At the line that contains "Note that unlike", begin setting down every line word for word, and stop after the last line of the listing.
Segment Open
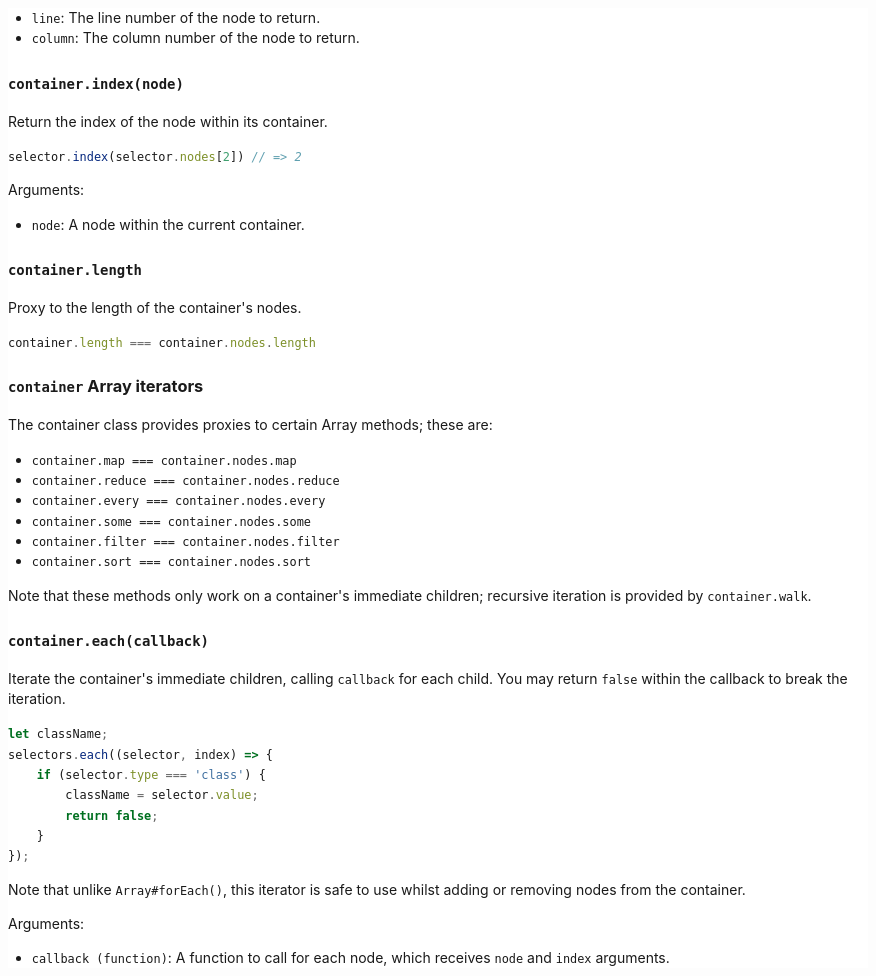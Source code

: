 * `line`: The line number of the node to return.
* `column`: The column number of the node to return.

### `container.index(node)`

Return the index of the node within its container.

```js
selector.index(selector.nodes[2]) // => 2
```

Arguments:

* `node`: A node within the current container.

### `container.length`

Proxy to the length of the container's nodes.

```js
container.length === container.nodes.length
```

### `container` Array iterators

The container class provides proxies to certain Array methods; these are:

* `container.map === container.nodes.map`
* `container.reduce === container.nodes.reduce`
* `container.every === container.nodes.every`
* `container.some === container.nodes.some`
* `container.filter === container.nodes.filter`
* `container.sort === container.nodes.sort`

Note that these methods only work on a container's immediate children; recursive
iteration is provided by `container.walk`.

### `container.each(callback)`

Iterate the container's immediate children, calling `callback` for each child.
You may return `false` within the callback to break the iteration.

```js
let className;
selectors.each((selector, index) => {
    if (selector.type === 'class') {
        className = selector.value;
        return false;
    }
});
```

Note that unlike `Array#forEach()`, this iterator is safe to use whilst adding
or removing nodes from the container.

Arguments:

* `callback (function)`: A function to call for each node, which receives `node`
  and `index` arguments.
Segment Closed
Output of the task —
Note that unlike `Array#forEach()`, this iterator is safe to use whilst adding
or removing nodes from the container.

Arguments:

* `callback (function)`: A function to call for each node, which receives `node`
  and `index` arguments.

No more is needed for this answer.